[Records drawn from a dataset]
>>>

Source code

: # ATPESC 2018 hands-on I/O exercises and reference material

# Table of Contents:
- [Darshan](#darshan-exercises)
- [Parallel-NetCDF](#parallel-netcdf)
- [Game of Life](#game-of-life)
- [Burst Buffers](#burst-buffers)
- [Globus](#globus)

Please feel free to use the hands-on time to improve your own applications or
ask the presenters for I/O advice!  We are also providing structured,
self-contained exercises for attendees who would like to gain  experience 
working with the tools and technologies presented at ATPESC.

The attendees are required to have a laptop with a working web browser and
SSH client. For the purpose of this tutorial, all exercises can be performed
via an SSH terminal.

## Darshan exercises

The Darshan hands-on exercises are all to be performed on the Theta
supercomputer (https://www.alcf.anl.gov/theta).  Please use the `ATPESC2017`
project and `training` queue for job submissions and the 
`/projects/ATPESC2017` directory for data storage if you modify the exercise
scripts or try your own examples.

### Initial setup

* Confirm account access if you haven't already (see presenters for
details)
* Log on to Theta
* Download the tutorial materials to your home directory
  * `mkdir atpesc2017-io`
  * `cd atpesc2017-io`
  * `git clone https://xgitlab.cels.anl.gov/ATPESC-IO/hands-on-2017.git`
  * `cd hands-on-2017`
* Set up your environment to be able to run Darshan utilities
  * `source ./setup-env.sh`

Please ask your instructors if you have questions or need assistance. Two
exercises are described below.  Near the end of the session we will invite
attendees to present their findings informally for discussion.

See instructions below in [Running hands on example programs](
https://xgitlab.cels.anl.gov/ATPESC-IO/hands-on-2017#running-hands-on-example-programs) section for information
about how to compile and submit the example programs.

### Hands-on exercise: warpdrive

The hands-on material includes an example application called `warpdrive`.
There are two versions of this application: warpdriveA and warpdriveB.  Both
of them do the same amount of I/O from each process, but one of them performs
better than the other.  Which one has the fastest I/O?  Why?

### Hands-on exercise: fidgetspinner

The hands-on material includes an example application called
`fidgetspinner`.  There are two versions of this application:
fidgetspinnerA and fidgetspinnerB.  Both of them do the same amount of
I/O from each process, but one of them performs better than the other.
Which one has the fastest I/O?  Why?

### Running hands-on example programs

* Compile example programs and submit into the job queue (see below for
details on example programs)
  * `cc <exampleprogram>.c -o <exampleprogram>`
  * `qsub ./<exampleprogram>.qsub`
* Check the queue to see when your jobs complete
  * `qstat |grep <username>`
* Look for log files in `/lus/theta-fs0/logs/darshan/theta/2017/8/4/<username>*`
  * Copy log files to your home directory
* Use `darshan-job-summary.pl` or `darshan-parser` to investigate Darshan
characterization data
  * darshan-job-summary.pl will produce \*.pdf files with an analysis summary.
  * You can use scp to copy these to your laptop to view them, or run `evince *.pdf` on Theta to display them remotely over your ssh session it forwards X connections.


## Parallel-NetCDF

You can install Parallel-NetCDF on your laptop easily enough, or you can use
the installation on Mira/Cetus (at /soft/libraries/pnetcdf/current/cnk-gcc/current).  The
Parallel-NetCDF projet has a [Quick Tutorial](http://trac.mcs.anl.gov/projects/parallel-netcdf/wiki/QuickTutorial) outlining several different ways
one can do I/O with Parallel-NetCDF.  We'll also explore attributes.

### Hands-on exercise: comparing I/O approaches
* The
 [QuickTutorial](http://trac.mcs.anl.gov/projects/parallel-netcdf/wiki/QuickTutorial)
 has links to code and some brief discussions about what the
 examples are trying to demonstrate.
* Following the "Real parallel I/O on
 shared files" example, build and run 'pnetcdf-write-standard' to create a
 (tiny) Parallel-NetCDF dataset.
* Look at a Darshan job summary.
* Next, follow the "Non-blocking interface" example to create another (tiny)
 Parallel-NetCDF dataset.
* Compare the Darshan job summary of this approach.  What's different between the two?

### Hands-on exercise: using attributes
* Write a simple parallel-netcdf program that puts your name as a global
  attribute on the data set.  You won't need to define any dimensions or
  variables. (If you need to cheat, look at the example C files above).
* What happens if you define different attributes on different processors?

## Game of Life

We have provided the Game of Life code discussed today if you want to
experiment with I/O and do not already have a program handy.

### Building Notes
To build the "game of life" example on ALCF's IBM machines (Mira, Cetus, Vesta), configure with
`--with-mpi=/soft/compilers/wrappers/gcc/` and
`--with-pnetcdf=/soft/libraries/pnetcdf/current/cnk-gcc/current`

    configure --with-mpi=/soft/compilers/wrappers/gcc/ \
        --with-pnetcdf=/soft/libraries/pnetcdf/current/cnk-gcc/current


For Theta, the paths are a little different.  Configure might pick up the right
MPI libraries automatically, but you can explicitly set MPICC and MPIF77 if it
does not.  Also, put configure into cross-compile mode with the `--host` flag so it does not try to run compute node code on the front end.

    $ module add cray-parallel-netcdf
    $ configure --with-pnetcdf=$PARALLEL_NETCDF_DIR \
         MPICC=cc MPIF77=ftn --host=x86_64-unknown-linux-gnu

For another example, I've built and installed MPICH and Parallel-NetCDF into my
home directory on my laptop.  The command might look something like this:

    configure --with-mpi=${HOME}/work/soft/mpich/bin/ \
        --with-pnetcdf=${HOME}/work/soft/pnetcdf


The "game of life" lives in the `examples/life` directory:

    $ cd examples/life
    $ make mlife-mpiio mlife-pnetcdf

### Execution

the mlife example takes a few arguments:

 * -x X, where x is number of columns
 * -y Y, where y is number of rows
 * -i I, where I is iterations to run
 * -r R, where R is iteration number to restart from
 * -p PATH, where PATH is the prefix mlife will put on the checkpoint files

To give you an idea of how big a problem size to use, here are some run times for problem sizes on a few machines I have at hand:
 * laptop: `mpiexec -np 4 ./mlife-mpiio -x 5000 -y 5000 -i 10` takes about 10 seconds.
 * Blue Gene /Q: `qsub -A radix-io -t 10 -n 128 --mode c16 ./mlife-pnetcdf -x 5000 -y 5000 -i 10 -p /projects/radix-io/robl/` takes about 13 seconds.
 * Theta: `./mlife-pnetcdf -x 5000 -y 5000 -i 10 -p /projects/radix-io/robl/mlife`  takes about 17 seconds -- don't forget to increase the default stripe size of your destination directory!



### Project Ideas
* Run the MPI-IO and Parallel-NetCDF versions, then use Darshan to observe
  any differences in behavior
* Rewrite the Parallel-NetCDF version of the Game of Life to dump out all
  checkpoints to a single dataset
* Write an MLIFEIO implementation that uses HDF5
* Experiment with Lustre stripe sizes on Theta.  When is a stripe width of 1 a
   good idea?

<<<

- [Task details] Copy out each line of the data in which the word "another" appears.

- [Your response]
* Next, follow the "Non-blocking interface" example to create another (tiny)
For another example, I've built and installed MPICH and Parallel-NetCDF into my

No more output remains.